有关LVM分区的介绍,请参考LVM HOWTO。
创建PV和VG
# pvcreate /dev/vdb /dev/vdc /dev/vdd /dev/vdg Physical volume "/dev/vdb" successfully created Physical volume "/dev/vdc" successfully created Physical volume "/dev/vdd" successfully created Physical volume "/dev/vdg" successfully created # vgcreate hanavg /dev/vdb /dev/vdc /dev/vdd Volume group "hanavg" successfully created # vgcreate sapvg /dev/vdg Volume group "sapvg" successfully created
创建LV
# lvcreate -l 100%FREE -n usrsaplv sapvg Logical volume "usrsaplv" created. 将三块500G的SSD云盘配置条带化 # lvcreate -L 800G -n datalv -i 3 -I 64 hanavg Rounding size (204800 extents) up to stripe boundary size (204801 extents). Logical volume "datalv" created. # lvcreate -L 400G -n loglv -i 3 -I 64 hanavg Rounding size (102400 extents) up to stripe boundary size (102402 extents). Logical volume "loglv" created. # lvcreate -l 100%FREE -n sharedlv -i 3 -I 64 hanavg Rounding size (38395 extents) down to stripe boundary size (38394 extents) Logical volume "sharedlv" created.
创建挂载点并格式化文件系统
# mkdir -p /usr/sap /hana/data /hana/log /hana/shared # mkfs.xfs /dev/sapvg/usrsaplv # mkfs.xfs /dev/hanavg/datalv # mkfs.xfs /dev/hanavg/loglv # mkfs.xfs /dev/hanavg/sharedlv
挂载文件系统并加到开机自启动项
# vim /etc/fstab 添加下列项: /dev/mapper/hanavg-datalv /hana/data xfs defaults 0 0 /dev/mapper/hanavg-loglv /hana/log xfs defaults 0 0 /dev/mapper/hanavg-sharedlv /hana/shared xfs defaults 0 0 /dev/mapper/sapvg-usrsaplv /usr/sap xfs defaults 0 0 /dev/vdf swap swap defaults 0 0 # mount -a # df -h Filesystem Size Used Avail Use% Mounted on devtmpfs 32G 0 32G 0% /dev tmpfs 48G 55M 48G 1% /dev/shm tmpfs 32G 768K 32G 1% /run /dev/vda1 99G 30G 64G 32% / tmpfs 6.3G 16K 6.3G 1% /run/user/0 /dev/mapper/hanavg-datalv 800G 34M 800G 1% /hana/data /dev/mapper/sapvg-usrsaplv 50G 33M 50G 1% /usr/sap /dev/mapper/hanavg-loglv 400G 33M 400G 1% /hana/log /dev/mapper/hanavg-sharedlv 300G 33M 300G 1% /hana/shared
安装SAP HANA并配置HANA System replication
安装SAP HANA
HANA的主节点和备节点的System ID和Instance ID要相同。本示例的HANA的System ID为H01,Instance ID为00。

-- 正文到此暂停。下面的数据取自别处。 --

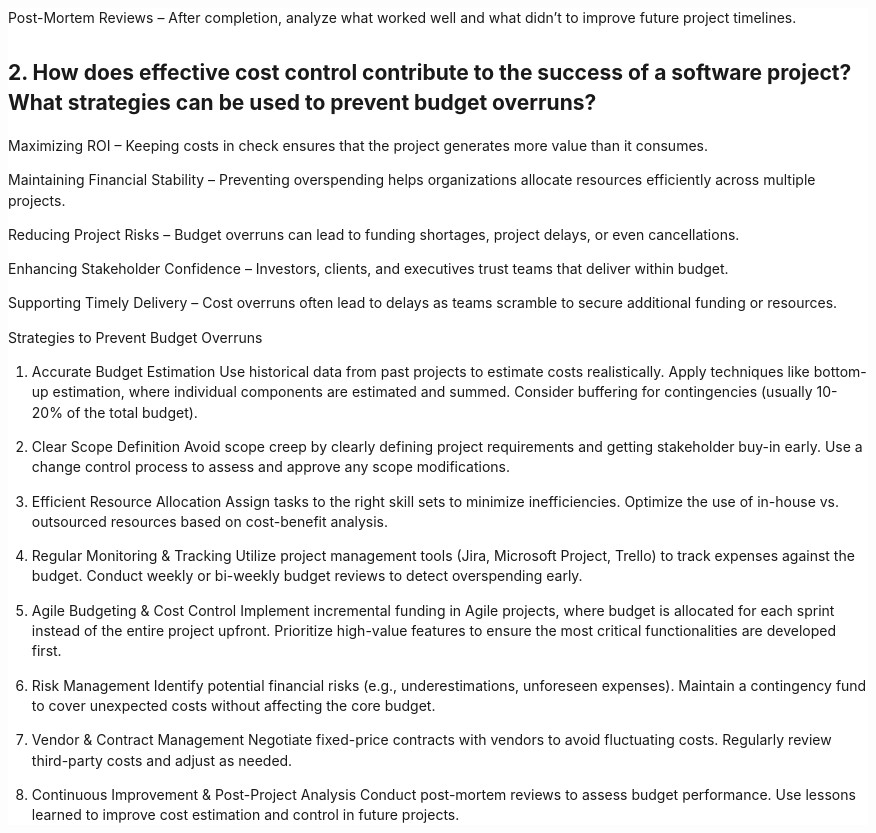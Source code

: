 Post-Mortem Reviews – After completion, analyze what worked well and what didn’t to improve future project timelines.


## 2. How does effective cost control contribute to the success of a software project? What strategies can be used to prevent budget overruns?

Maximizing ROI – Keeping costs in check ensures that the project generates more value than it consumes.

Maintaining Financial Stability – Preventing overspending helps organizations allocate resources efficiently across multiple projects.

Reducing Project Risks – Budget overruns can lead to funding shortages, project delays, or even cancellations.

Enhancing Stakeholder Confidence – Investors, clients, and executives trust teams that deliver within budget.

Supporting Timely Delivery – Cost overruns often lead to delays as teams scramble to secure additional funding or resources.

Strategies to Prevent Budget Overruns

1. Accurate Budget Estimation
Use historical data from past projects to estimate costs realistically.
Apply techniques like bottom-up estimation, where individual components are estimated and summed.
Consider buffering for contingencies (usually 10-20% of the total budget).

2. Clear Scope Definition
Avoid scope creep by clearly defining project requirements and getting stakeholder buy-in early.
Use a change control process to assess and approve any scope modifications.

3. Efficient Resource Allocation
Assign tasks to the right skill sets to minimize inefficiencies.
Optimize the use of in-house vs. outsourced resources based on cost-benefit analysis.

4. Regular Monitoring & Tracking
Utilize project management tools (Jira, Microsoft Project, Trello) to track expenses against the budget.
Conduct weekly or bi-weekly budget reviews to detect overspending early.

5. Agile Budgeting & Cost Control
Implement incremental funding in Agile projects, where budget is allocated for each sprint instead of the entire project upfront.
Prioritize high-value features to ensure the most critical functionalities are developed first.

6. Risk Management
Identify potential financial risks (e.g., underestimations, unforeseen expenses).
Maintain a contingency fund to cover unexpected costs without affecting the core budget.

7. Vendor & Contract Management
Negotiate fixed-price contracts with vendors to avoid fluctuating costs.
Regularly review third-party costs and adjust as needed.

8. Continuous Improvement & Post-Project Analysis
Conduct post-mortem reviews to assess budget performance.
Use lessons learned to improve cost estimation and control in future projects.
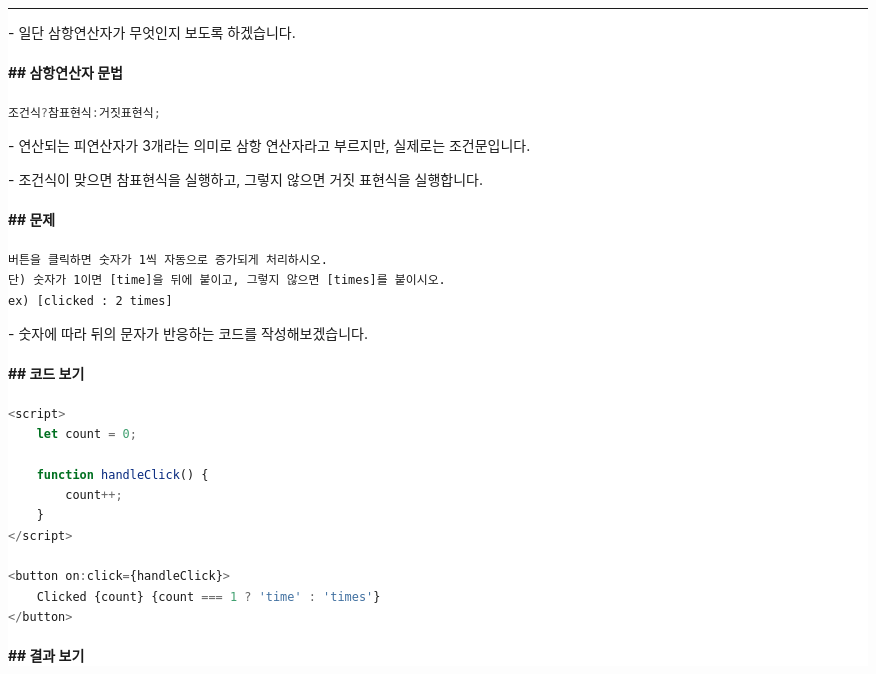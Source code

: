 ------

\- 일단 삼항연산자가 무엇인지 보도록 하겠습니다.

 

 

#### **## 삼항연산자 문법**

```js
조건식?참표현식:거짓표현식;
```

\- 연산되는 피연산자가 3개라는 의미로 삼항 연산자라고 부르지만, 실제로는 조건문입니다.

\- 조건식이 맞으면 참표현식을 실행하고, 그렇지 않으면 거짓 표현식을 실행합니다.

 

 

#### **## 문제**

```
버튼을 클릭하면 숫자가 1씩 자동으로 증가되게 처리하시오.
단) 숫자가 1이면 [time]을 뒤에 붙이고, 그렇지 않으면 [times]를 붙이시오.
ex) [clicked : 2 times]
```

\- 숫자에 따라 뒤의 문자가 반응하는 코드를 작성해보겠습니다.

 

 

#### **## 코드 보기**

```js
<script>
	let count = 0;

	function handleClick() {
		count++;
	}
</script>

<button on:click={handleClick}>
	Clicked {count} {count === 1 ? 'time' : 'times'}
</button>
```

 

 

#### **## 결과 보기**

有关SAP HANA的安装请参考SAP HANA Platform。
配置HANA System Replication
SLES HAE安装与配置
安装SLES HAE软件
有关SLES HAE的文档请参考SUSE Linux Enterprise High Availability Extension 12。
在主、备节点,检查是否已经安装HAE组件和SAPHanaSR组件。
重要本示例使用的是SLES for SAP 12 SP3 CSP(Cloud Service Provider)镜像,此镜像已经预置了阿里云SUSE SMT Server配置,可直接进行组件检查和安装。如果您使用的是自定义镜像,请先购买SUSE授权以获得并注册到SUSE官方的SMT Server或者手工配置zypper repository源,才能进行后面的操作。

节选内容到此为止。